Opened 14 years ago
Closed 13 years ago
#8487 closed defect (fixed)
[patch] AcctMgr creates blank lines in password_file under Windows
Reported by: | Jeremy Dunn | Owned by: | Steffen Hoffmann |
---|---|---|---|
Priority: | high | Component: | AccountManagerPlugin |
Severity: | major | Keywords: | EOL style Windows |
Cc: | Trac Release: | 0.12 |
Description (last modified by )
Every time the AcctMgr plugin accesses the configured Password_file, it adds an extra blank line after each line in the file. First save, file doubles in size, then triples, etc. I have only 73 users, but the file was 125MB. Eventually trac runs out of memory when trying to do any operation.

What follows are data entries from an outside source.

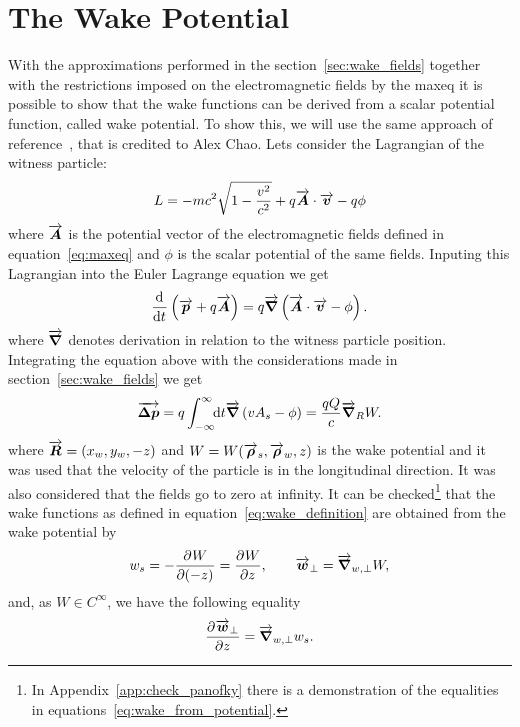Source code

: \section{The Wake Potential}

    With the approximations performed in the section~\ref{sec:wake_fields} together with the restrictions imposed on the electromagnetic fields by the \gls{maxeq} it is possible to show that the wake functions can be derived from a scalar potential function, called wake potential. To show this, we will use the same approach of reference~\cite{Stupakov2000a}, that is credited to Alex Chao. Lets consider the Lagrangian of the witness particle:
    \begin{align}
  	  	L = -mc^2\sqrt{1 - \frac{v^2}{c^2}} + q\overrightarrow{\boldsymbol{A}}\cdot\overrightarrow{\boldsymbol{v}} - q\phi
    \end{align}
    where $\overrightarrow{\boldsymbol{A}}$ is the potential vector of the electromagnetic fields defined in equation~\eqref{eq:maxeq} and $\phi$ is the scalar potential of the same fields. Inputing this Lagrangian into the Euler Lagrange equation we get
    \begin{align}
	  	\frac{\mathrm{d}^{{}}}{\mathrm{d} t^{{}}} \left(\overrightarrow{\boldsymbol{p}} + q\overrightarrow{\boldsymbol{A}}\right) = q\overrightarrow{\boldsymbol{\nabla}}\left( \overrightarrow{\boldsymbol{A}}\cdot\overrightarrow{\boldsymbol{v}} - \phi\right).
    \end{align}
    where $\overrightarrow{\boldsymbol{\nabla}}$ denotes derivation in relation to the witness particle position. Integrating the equation above with the considerations made in section~\ref{sec:wake_fields} we get
    \begin{align}
   		\overrightarrow{\boldsymbol{\Delta p}} = q\int_{-\infty}^{\infty}\!\!\text{d}t \overrightarrow{\boldsymbol{\nabla}}\left(vA_s - \phi \right) = \frac{qQ}{c} \overrightarrow{\boldsymbol{\nabla}}_R W.
    \end{align}
    where $\overrightarrow{\boldsymbol{R}} =(x_w, y_w, -z)$ and $W = W(\overrightarrow{\boldsymbol{\rho}}_s, \overrightarrow{\boldsymbol{\rho}}_w, z)$ is the wake potential and it was used that the velocity of the particle is in the longitudinal direction. It was also considered that the fields go to zero at infinity. It can be checked\footnote{In Appendix~\ref{app:check_panofky} there is a demonstration of the equalities in equations~\eqref{eq:wake_from_potential}.} that the wake functions as defined in equation~\eqref{eq:wake_definition} are obtained from the wake potential by
    \begin{align}\label{eq:wake_from_potential}
   		w_s = - \frac{\partial^{{}}W}{\partial (-z)^{{}}} = \frac{\partial^{{}}W}{\partial z^{{}}},\qquad \overrightarrow{\boldsymbol{w}}_\perp = \overrightarrow{\boldsymbol{\nabla}}_{w,\perp} W,
    \end{align}
    and, as $W \in C^{\infty}$, we have the following equality
    \begin{align}\label{eq:panofsky_wenzel_theorem}
   		\frac{\partial^{{}}\overrightarrow{\boldsymbol{w}}_\perp}{\partial z^{{}}} = \overrightarrow{\boldsymbol{\nabla}}_{w,\perp} w_s.
    \end{align}
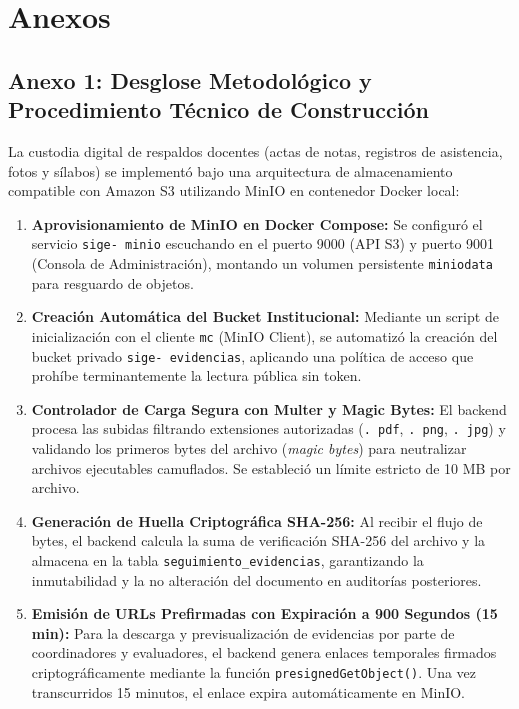 \documentclass[12pt,a4paper]{article}
\begin{document}
\vspace{0.4cm}

\section{Anexos}

\subsection*{Anexo 1: Desglose Metodológico y Procedimiento Técnico de Construcción}
La custodia digital de respaldos docentes (actas de notas, registros de asistencia, fotos y sílabos) se implementó bajo una arquitectura de almacenamiento compatible con Amazon S3 utilizando MinIO en contenedor Docker local:

\begin{enumerate}[leftmargin=1.5em, itemsep=3pt]
    \item \textbf{Aprovisionamiento de MinIO en Docker Compose:} Se configuró el servicio \texttt{sige- minio} escuchando en el puerto 9000 (API S3) y puerto 9001 (Consola de Administración), montando un volumen persistente \texttt{miniodata} para resguardo de objetos.
    \item \textbf{Creación Automática del Bucket Institucional:} Mediante un script de inicialización con el cliente \texttt{mc} (MinIO Client), se automatizó la creación del bucket privado \texttt{sige- evidencias}, aplicando una política de acceso que prohíbe terminantemente la lectura pública sin token.
    \item \textbf{Controlador de Carga Segura con Multer y Magic Bytes:} El backend procesa las subidas filtrando extensiones autorizadas (\texttt{. pdf}, \texttt{. png}, \texttt{. jpg}) y validando los primeros bytes del archivo (\textit{magic bytes}) para neutralizar archivos ejecutables camuflados. Se estableció un límite estricto de 10 MB por archivo.
    \item \textbf{Generación de Huella Criptográfica SHA-256:} Al recibir el flujo de bytes, el backend calcula la suma de verificación SHA-256 del archivo y la almacena en la tabla \texttt{seguimiento\_\allowbreak  evidencias}, garantizando la inmutabilidad y la no alteración del documento en auditorías posteriores.
    \item \textbf{Emisión de URLs Prefirmadas con Expiración a 900 Segundos (15 min):} Para la descarga y previsualización de evidencias por parte de coordinadores y evaluadores, el backend genera enlaces temporales firmados criptográficamente mediante la función \texttt{presigned}\allowbreak\texttt{GetObject()}. Una vez transcurridos 15 minutos, el enlace expira automáticamente en MinIO.
\end{enumerate}
\end{document}
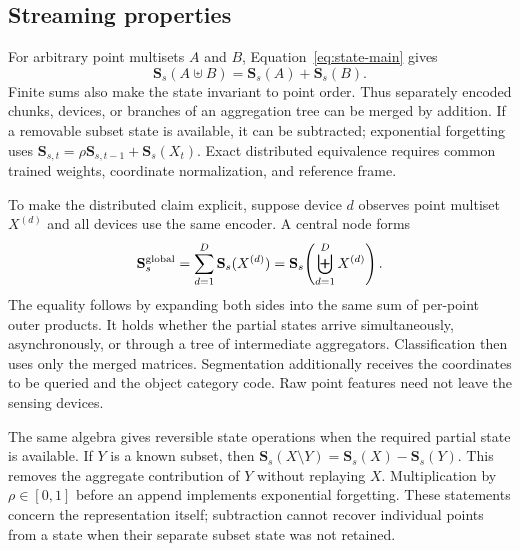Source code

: \documentclass[times,twocolumn,final,authoryear]{elsarticle}
\newcommand{\Sstate}{\mathbf{S}}
\begin{document}
\subsection{Streaming properties}
For arbitrary point multisets $A$ and $B$, Equation~\eqref{eq:state-main} gives
\begin{equation}
\Sstate_s(A\uplus B)=\Sstate_s(A)+\Sstate_s(B).
\label{eq:add-main}
\end{equation}
Finite sums also make the state invariant to point order. Thus separately encoded chunks, devices, or branches of an aggregation tree can be merged by addition. If a removable subset state is available, it can be subtracted; exponential forgetting uses $\Sstate_{s,t}=\rho\Sstate_{s,t-1}+\Sstate_s(X_t)$. Exact distributed equivalence requires common trained weights, coordinate normalization, and reference frame.

To make the distributed claim explicit, suppose device $d$ observes point multiset $X^{(d)}$ and all devices use the same encoder. A central node forms
\begin{equation}
\Sstate_s^{\rm global}=\sum_{d=1}^{D}\Sstate_s(X^{(d)})
=\Sstate_s\!\left(\biguplus_{d=1}^{D}X^{(d)}\right).
\label{eq:distributed-main}
\end{equation}
The equality follows by expanding both sides into the same sum of per-point outer products. It holds whether the partial states arrive simultaneously, asynchronously, or through a tree of intermediate aggregators. Classification then uses only the merged matrices. Segmentation additionally receives the coordinates to be queried and the object category code. Raw point features need not leave the sensing devices.

The same algebra gives reversible state operations when the required partial state is available. If $Y$ is a known subset, then $\Sstate_s(X\setminus Y)=\Sstate_s(X)-\Sstate_s(Y)$. This removes the aggregate contribution of $Y$ without replaying $X$. Multiplication by $\rho\in[0,1]$ before an append implements exponential forgetting. These statements concern the representation itself; subtraction cannot recover individual points from a state when their separate subset state was not retained.
\end{document}
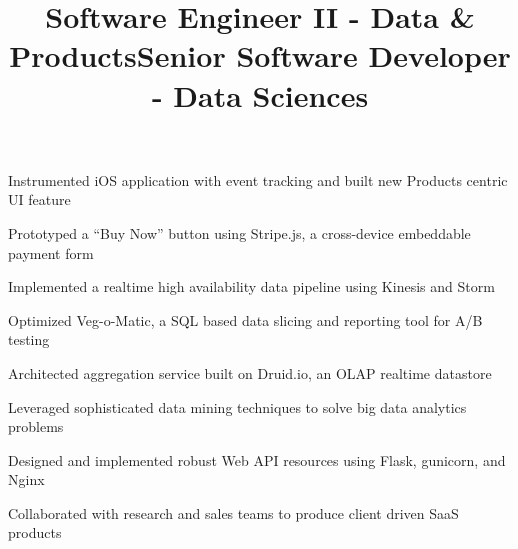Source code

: \documentclass[12pt, tweaklist, line]{res}
\let\tempone\itemize
\let\temptwo\enditemize
\renewenvironment{itemize}{\tempone\vspace{-.15in}\setlength{\topsep}{0pt}\setlength{\itemsep}{3pt}\vspace{-.15in}}{\temptwo}
\def\Cplusplus{{\rm C\raise.5ex\hbox{\small ++}}}
\begin{document}
\begin{resume}
\title{Software Engineer II - Data \& Products}
\begin{position}
\begin{itemize}
\item Instrumented iOS application with event tracking and built new Products centric UI feature
\item Prototyped a ``Buy Now'' button using Stripe.js, a cross-device embeddable payment form
\item Implemented a realtime high availability data pipeline using Kinesis and Storm
\item Optimized Veg-o-Matic, a SQL based data slicing and reporting tool for A/B testing
\item Architected aggregation service built on Druid.io, an OLAP realtime datastore
\end{itemize}
\end{position}

\title{Senior Software Developer - Data Sciences}
\begin{position}
\begin{itemize}
\item Leveraged sophisticated data mining techniques to solve big data analytics problems
\item Designed and implemented robust Web API resources using Flask, gunicorn, and Nginx
\item Collaborated with research and sales teams to produce client driven SaaS products
\end{itemize}
\end{position}


\end{resume}
\end{document}
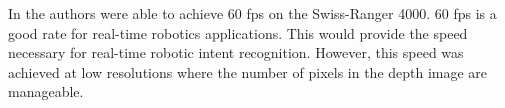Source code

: \documentclass[conference]{IEEEtran}
\begin{document}
In \cite{Baak2011} the authors were able to achieve 60 fps on the Swiss-Ranger 4000. 60 fps is a good rate for real-time robotics applications. This would provide the speed necessary for real-time robotic intent recognition. However, this speed was achieved at low resolutions where the number of pixels in the depth image are manageable.
%
%



%
%
\end{document}

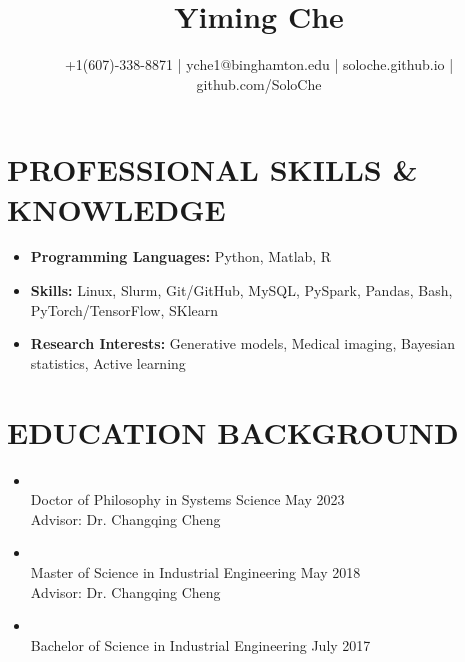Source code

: \documentclass[10pt]{article}
\title{\bf  Yiming Che \vspace{-0.6em}}
\author{+1(607)-338-8871 | yche1@binghamton.edu | soloche.github.io | github.com/SoloChe}
\date{}
\begin{document}
	\maketitle

\vspace{-5em}

\section*{PROFESSIONAL SKILLS \& KNOWLEDGE}
 \begin{itemize}	
 	\item {\bf Programming Languages:} Python, Matlab, R
 	\item {\bf Skills:} Linux, Slurm, Git/GitHub, MySQL, PySpark, Pandas, Bash, PyTorch/TensorFlow, SKlearn
 	\item {\bf Research Interests:} Generative models, Medical imaging, Bayesian statistics, Active learning
 \end{itemize}

\section*{EDUCATION BACKGROUND}
\begin{itemize}
		\item {}                                                           
		\\Doctor of Philosophy in Systems Science \hfill May 2023 
		\\Advisor: Dr. Changqing Cheng

	\item {}                                                           
	\\Master of Science in Industrial Engineering \hfill  May 2018\\
	Advisor: Dr. Changqing Cheng
	
    \item {}
            \\Bachelor of Science in Industrial Engineering \hfill July 2017 
\end{itemize}
\end{document}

AcctMgr plugin 0.3dev r9591 Trac v0.12. Python v2.5. Windows 2008 R2
Trac.ini: [account-manager] account_changes_notify_addresses = <removed> force_passwd_change = true htdigest_realm = trac notify_actions = new password_file = c:\TracRoot\tracusers.txt password_store = HtDigestStore user_lock_max_time = 0
I had every feature enabled except registration. For the moment I've disabled everything, which is why the lines are commented-out:
[components] #acct_mgr.admin.* = enabled #acct_mgr.admin.accountmanageradminpage = enabled #acct_mgr.api.* = enabled #acct_mgr.api.accountmanager = enabled #acct_mgr.db.* = enabled #acct_mgr.db.sessionstore = disabled #acct_mgr.guard.accountguard = enabled #acct_mgr.htfile.* = enabled #acct_mgr.http.* = enabled #acct_mgr.notification.* = enabled #acct_mgr.pwhash.* = enabled #acct_mgr.svnserve.* = enabled #acct_mgr.web_ui.* = enabled #acct_mgr.web_ui.accountmodule = enabled #acct_mgr.web_ui.loginmodule = enabled #acct_mgr.web_ui.registrationmodule = disabled
Attachments (2)
Change History (30)
comment:1 Changed 14 years ago by
comment:3 Changed 14 years ago by
Description: | modified (diff) |
---|
comment:4 Changed 14 years ago by
Sorry to see that issue, and I suspect that changeset too.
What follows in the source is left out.